Raw data section start

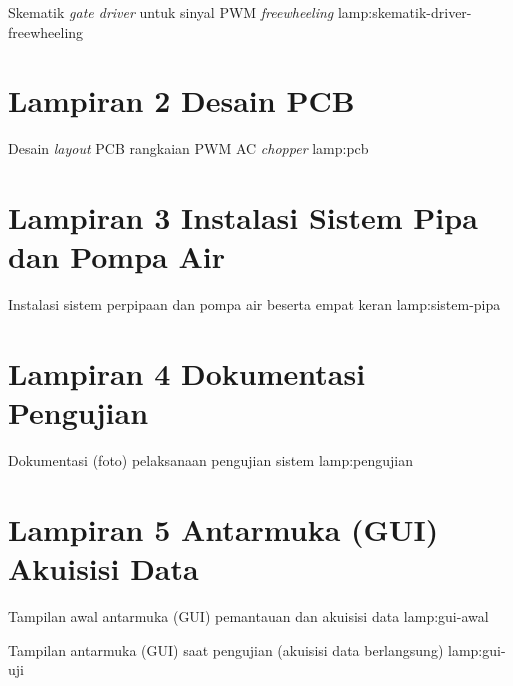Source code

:   {Skematik \emph{gate driver} untuk sinyal PWM \emph{freewheeling}}
  {lamp:skematik-driver-freewheeling}

\section*{Lampiran 2 \quad Desain PCB}

  {Desain \emph{layout} PCB rangkaian PWM AC \emph{chopper}}
  {lamp:pcb}

\section*{Lampiran 3 \quad Instalasi Sistem Pipa dan Pompa Air}

  {Instalasi sistem perpipaan dan pompa air beserta empat keran}
  {lamp:sistem-pipa}

\section*{Lampiran 4 \quad Dokumentasi Pengujian}

  {Dokumentasi (foto) pelaksanaan pengujian sistem}
  {lamp:pengujian}

\section*{Lampiran 5 \quad Antarmuka (GUI) Akuisisi Data}

  {Tampilan awal antarmuka (GUI) pemantauan dan akuisisi data}
  {lamp:gui-awal}

  {Tampilan antarmuka (GUI) saat pengujian (akuisisi data berlangsung)}
  {lamp:gui-uji}


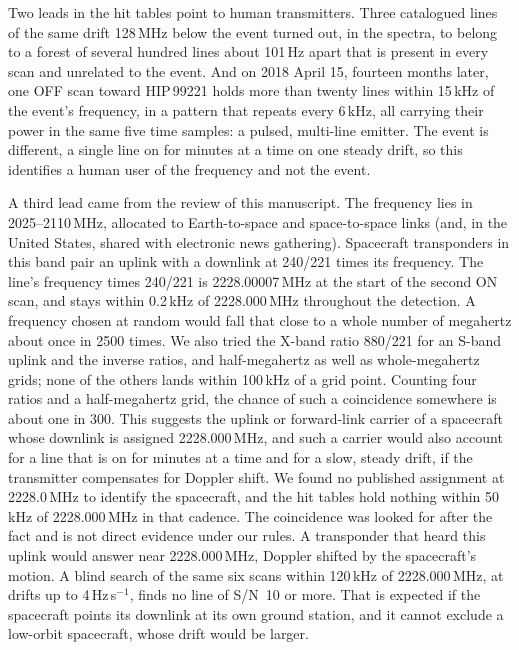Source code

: \documentclass[twocolumn]{aastex631}
\newcommand{\hzs}{Hz\,s$^{-1}$}
\newcommand{\sn}{S/N}
\begin{document}
Two leads in the hit tables point to human transmitters. Three catalogued
lines of the same drift 128\,MHz below the event turned out, in the
spectra, to belong to a forest of several hundred lines about 101\,Hz apart
that is present in every scan and unrelated to the event. And on 2018 April
15, fourteen months later, one OFF scan toward HIP\,99221 holds more than
twenty lines within 15\,kHz of the event's frequency, in a pattern that
repeats every 6\,kHz, all carrying their power in the same five time
samples: a pulsed, multi-line emitter. The event is different, a single
line on for minutes at a time on one steady drift, so this identifies a
human user of the frequency and not the event.

A third lead came from the review of this manuscript. The frequency lies in
2025--2110\,MHz, allocated to Earth-to-space and space-to-space links (and,
in the United States, shared with electronic news gathering). Spacecraft
transponders in this band pair an uplink with a downlink at 240/221 times
its frequency. The line's frequency times 240/221 is 2228.00007\,MHz at the
start of the second ON scan, and stays within 0.2\,kHz of 2228.000\,MHz
throughout the detection. A frequency chosen at random would fall that
close to a whole number of megahertz about once in 2500 times. We also
tried the X-band ratio 880/221 for an S-band uplink and the inverse ratios,
and half-megahertz as well as whole-megahertz grids; none of the others
lands within 100\,kHz of a grid point. Counting four ratios and a
half-megahertz grid, the chance of such a coincidence somewhere is about
one in 300. This
suggests the uplink or forward-link carrier of a spacecraft whose downlink
is assigned 2228.000\,MHz, and such a carrier would also account for a line
that is on for minutes at a time and for a slow, steady drift, if the
transmitter compensates for Doppler shift. We found no published assignment
at 2228.0\,MHz to identify the spacecraft, and the hit tables hold nothing
within 50\,kHz of 2228.000\,MHz in that cadence. The coincidence was looked
for after the fact and is not direct evidence under our rules. A
transponder that heard this uplink would answer near 2228.000\,MHz, Doppler
shifted by the spacecraft's motion. A blind search of the same six scans
within 120\,kHz of 2228.000\,MHz, at drifts up to 4\,\hzs, finds no line of
\sn\ 10 or more. That is expected if the spacecraft points its downlink at
its own ground station, and it cannot exclude a low-orbit spacecraft, whose
drift would be larger.
\end{document}
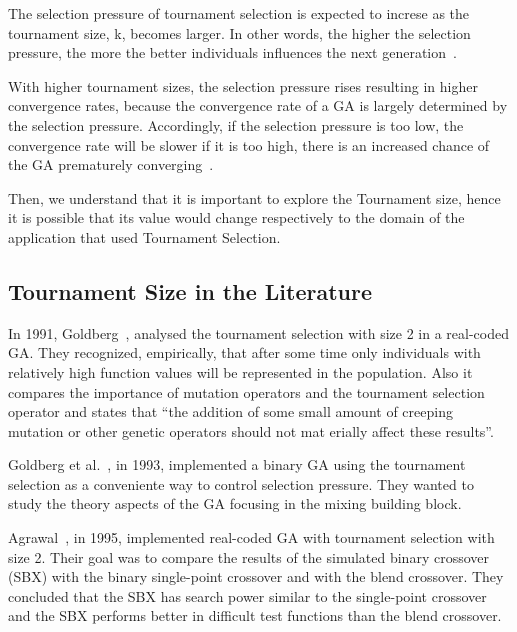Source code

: The selection pressure of tournament selection is expected to increse as the tournament size, k, becomes larger. In other words, the higher the selection pressure, the more the better individuals influences the next generation~\cite{miller1995genetic}.  

With higher tournament sizes, the selection pressure rises resulting in higher convergence rates, because the convergence rate of a GA is largely determined by the selection pressure.  Accordingly, if the selection pressure is too low, the convergence rate will be slower if it is too high, there is an increased chance of the GA prematurely converging~\cite{miller1995genetic}. 

Then, we understand that it is important to explore the Tournament size, hence it is possible that its value would change respectively to the domain of the application that used Tournament Selection.

\subsection{Tournament Size in the Literature}\label{sec:background:tournament_size} 

In 1991, Goldberg~\cite{goldberg1991real}, analysed the tournament selection with size 2 in a real-coded GA. They recognized, empirically, that after some time only individuals with relatively high function values will be represented in the population. Also it compares the importance of mutation operators and the tournament selection operator and states that ``the addition of some small amount of creeping mutation or other genetic operators should not mat erially affect these results''.

Goldberg et al.~\cite{goldberg1993toward}, in 1993, implemented a binary GA using the tournament selection as a conveniente way to control selection pressure. They wanted to study the theory aspects of the GA focusing in the mixing building block.

Agrawal~\cite{agrawal1995simulated}, in 1995, implemented real-coded GA with tournament selection with size 2. Their goal was to compare the results of the simulated binary crossover (SBX) with the binary single-point crossover and with the blend crossover. They concluded that the SBX  has search power similar to the single-point crossover and the SBX performs better in difficult test functions than the blend crossover. 

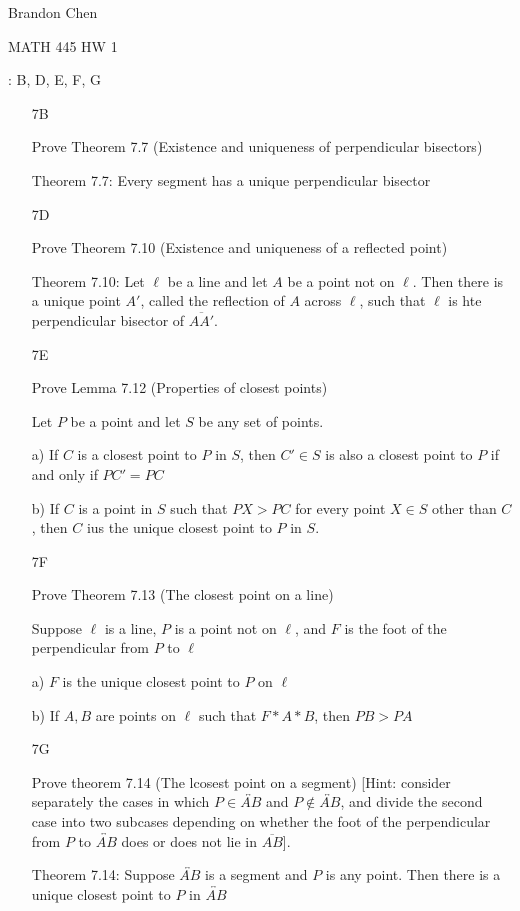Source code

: \documentclass[11pt]{article}
\newcommand{\lines}[1]{\overleftrightarrow{#1}}
\newcommand{\segment}[1]{\overline{#1}}
\begin{document}
\noindent Brandon Chen

\noindent MATH 445 HW 1

: B, D, E, F, G

\begin{itemize}
\item[7B]

	Prove Theorem 7.7 (Existence and uniqueness of perpendicular bisectors)

	Theorem 7.7: Every segment has a unique perpendicular bisector

\item[7D]

	Prove Theorem 7.10 (Existence and uniqueness of a reflected point)

	Theorem 7.10: Let $\ell$ be a line and let $A$ be a point not on $\ell$. Then there is a unique point $A'$, called the reflection of $A$ across $\ell$, such that $\ell$ is hte perpendicular bisector of $\segment{AA'}$.

\item[7E]

	Prove Lemma 7.12 (Properties of closest points)

	Let $P$ be a point and let $S$ be any set of points.

		a) If $C$ is a closest point to $P$ in $S$, then $C' \in S$ is also a closest point to $P$ if and only if $PC' = PC$

		b) If $C$ is a point in $S$ such that $PX > PC$ for every point $X \in S$ other than $C$, then $C$ ius the unique closest point to $P$ in $S$.

\item[7F]

	Prove Theorem 7.13 (The closest point on a line)

	Suppose $\ell$ is a line, $P$ is a point not on $\ell$, and $F$ is the foot of the perpendicular from $P$ to $\ell$ 

	a) $F$ is the unique closest point to $P$ on $\ell$

	b) If $A, B$ are points on $\ell$ such that $F * A * B$, then $PB > PA$

\item[7G]

	Prove theorem 7.14 (The lcosest point on a segment) [Hint: consider separately the cases in which $P\in \lines{AB}$ and $P\not\in \lines{AB}$, and divide the second case into two subcases depending on whether the foot of the perpendicular from $P$ to $\lines{AB}$ does or does not lie in $\segment{AB}$].

	Theorem 7.14: Suppose $\lines{AB}$ is a segment and $P$ is any point. Then there is a unique closest point to $P$ in $\lines{AB}$
\end{itemize}
\end{document}

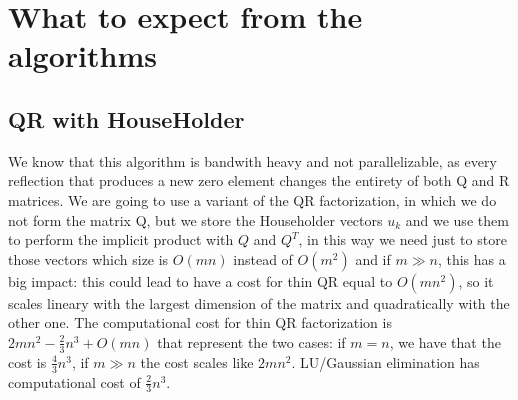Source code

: \documentclass{article}
\begin{document}
\section{What to expect from the algorithms}

\subsection{QR with HouseHolder}
We know that this algorithm is bandwith heavy and not parallelizable, as every reflection that produces a new zero element changes the entirety of both Q and R matrices.
We are going to use a variant of the QR factorization, in which we do not form the matrix Q, but we store the Householder vectors $u_k$ and we use them to perform the implicit product with $Q$ and $Q^T$, in this way we need just to store those vectors which size is $O(mn)$ instead of $O(m^2)$ and if $m \gg n$, this has a big impact: this could lead to have a cost for thin QR equal to $O(mn^2)$, so it scales lineary with the largest dimension of the matrix and quadratically with the other one. The computational cost for thin QR factorization is $2mn^2 - \frac{2}{3}n^3 + O(mn)$ that represent the two cases: if $m = n$, we have that the cost is $\frac{4}{3}n^3$, if $m \gg n$ the cost scales like $2mn^2$. LU/Gaussian elimination has computational cost of $\frac{2}{3}n^3$.
\end{document}
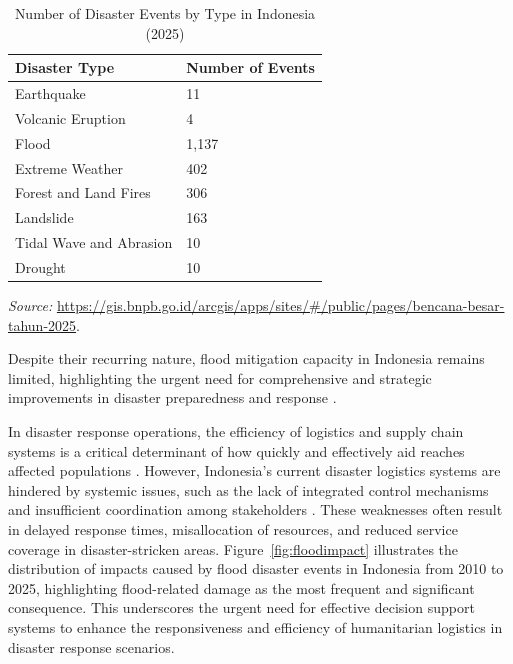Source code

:\documentclass[journal,final,a4paper,twoside,11pt]{IEEEtran}
\begin{document}
\begin{table}[H]
\caption{Number of Disaster Events by Type in Indonesia (2025)}
\begin{center}
\begin{tabular}{|l|p{2cm}|}
\hline
\textbf{Disaster Type} & \textbf{Number of Events} \\
\hline
Earthquake & 11 \\
\hline
Volcanic Eruption & 4 \\
\hline
Flood & 1,137 \\
\hline
Extreme Weather & 402 \\
\hline
Forest and Land Fires & 306 \\
\hline
Landslide & 163 \\
\hline
Tidal Wave and Abrasion & 10 \\
\hline
Drought & 10 \\
\hline
\end{tabular}
\end{center}
\vspace{0.2cm}
\footnotesize{\textit{Source:} \url{https://gis.bnpb.go.id/arcgis/apps/sites/#/public/pages/bencana-besar-tahun-2025}.}
\label{tab:disaster2025}
\end{table}

Despite their recurring nature, flood mitigation capacity in Indonesia remains limited, highlighting the urgent need for comprehensive and strategic improvements in disaster preparedness and response \cite{riza2020advancing}.

In disaster response operations, the efficiency of logistics and supply chain systems is a critical determinant of how quickly and effectively aid reaches affected populations \cite{ma2022critical}. However, Indonesia's current disaster logistics systems are hindered by systemic issues, such as the lack of integrated control mechanisms and insufficient coordination among stakeholders \cite{rustian2021implementation}. These weaknesses often result in delayed response times, misallocation of resources, and reduced service coverage in disaster-stricken areas. Figure~\ref{fig:floodimpact} illustrates the distribution of impacts caused by flood disaster events in Indonesia from 2010 to 2025, highlighting flood-related damage as the most frequent and significant consequence. This underscores the urgent need for effective decision support systems to enhance the responsiveness and efficiency of humanitarian logistics in disaster response scenarios.
\end{document}
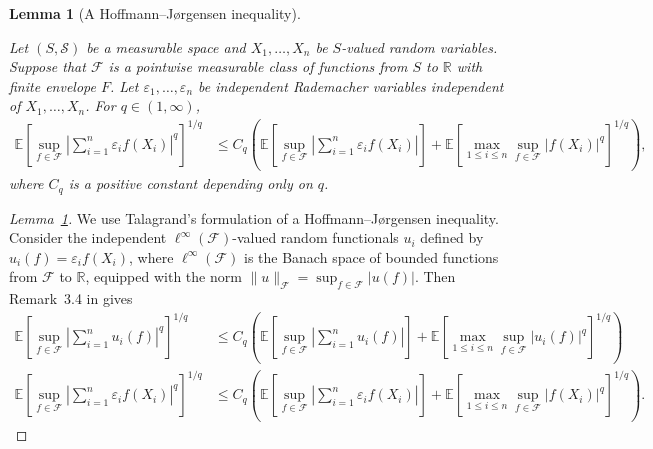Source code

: \documentclass[11pt,lof]{puthesis}
\newcommand{\R}{\ensuremath{\mathbb{R}}}
\newcommand{\E}{\ensuremath{\mathbb{E}}}
\newcommand{\cF}{\ensuremath{\mathcal{F}}}
\newcommand{\cS}{\ensuremath{\mathcal{S}}}
\theoremstyle{break}
\newtheorem{lemma}{Lemma}[section]
\theoremstyle{proof}
\newtheorem{proof}{Proof}
\begin{document}
\begin{lemma}[A Hoffmann--J{\o}rgensen inequality]
  \label{lem:kernel_app_hoffmann}

  Let $(S, \cS)$ be a measurable space
  and $X_1, \ldots, X_n$
  be $S$-valued random variables.
  Suppose that
  $\cF$ is a pointwise measurable class of functions from $S$ to $\R$
  with finite envelope $F$.
  Let $\varepsilon_1, \ldots, \varepsilon_n$
  be independent Rademacher variables
  independent of $X_1, \ldots, X_n$.
  For $q \in (1, \infty)$,
  \begin{align*}
    \E \left[
      \sup_{f \in \cF}
      \left|
      \sum_{i=1}^n
      \varepsilon_i
      f(X_i)
      \right|
      ^q
    \right]
    ^{1/q}
    &\leq
    C_q
    \left(
      \E \left[
        \sup_{f \in \cF}
        \left|
        \sum_{i=1}^n
        \varepsilon_i
        f(X_i)
        \right|
      \right]
      +
      \E \left[
        \max_{1 \leq i \leq n}
        \sup_{f \in \cF}
        \big| f(X_i) \big|^q
      \right]^{1/q}
    \right),
  \end{align*}
  where $C_q$ is a positive constant depending only on $q$.

\end{lemma}

\begin{proof}[Lemma~\ref{lem:kernel_app_hoffmann}]

  We use Talagrand's formulation of
  a Hoffmann--J{\o}rgensen inequality.
  Consider the
  independent
  $\ell^\infty(\cF)$-valued
  random functionals $u_i$ defined by
  $u_i(f) = \varepsilon_i f(X_i)$,
  where $\ell^\infty(\cF)$
  is the Banach space of bounded functions from
  $\cF$ to $\R$,
  equipped with the norm
  $\|u\|_\cF = \sup_{f \in \cF} |u(f)|$.
  Then Remark~3.4 in \citet{kwapien1991hypercontraction} gives
  \begin{align*}
    \E \left[
      \sup_{f \in \cF}
      \left|
      \sum_{i=1}^n
      u_i(f)
      \right|
      ^q
    \right]
    ^{1/q}
    &\leq
    C_q
    \left(
      \E \left[
        \sup_{f \in \cF}
        \left|
        \sum_{i=1}^n
        u_i(f)
        \right|
      \right]
      +
      \E \left[
        \max_{1 \leq i \leq n}
        \sup_{f \in \cF}
        \left|
        u_i(f)
        \right|^q
      \right]^{1/q}
    \right) \\
    \E \left[
      \sup_{f \in \cF}
      \left|
      \sum_{i=1}^n
      \varepsilon_i
      f(X_i)
      \right|
      ^q
    \right]
    ^{1/q}
    &\leq
    C_q
    \left(
      \E \left[
        \sup_{f \in \cF}
        \left|
        \sum_{i=1}^n
        \varepsilon_i
        f(X_i)
        \right|
      \right]
      +
      \E \left[
        \max_{1 \leq i \leq n}
        \sup_{f \in \cF}
        \big| f(X_i) \big|^q
      \right]^{1/q}
    \right).
  \end{align*}
\end{proof}
\end{document}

Raw data section end

# Problem
Lines containing the word "variables": copy every one of them from the records above.

# Exercise result
  be $S$-valued random variables.
  be independent Rademacher variables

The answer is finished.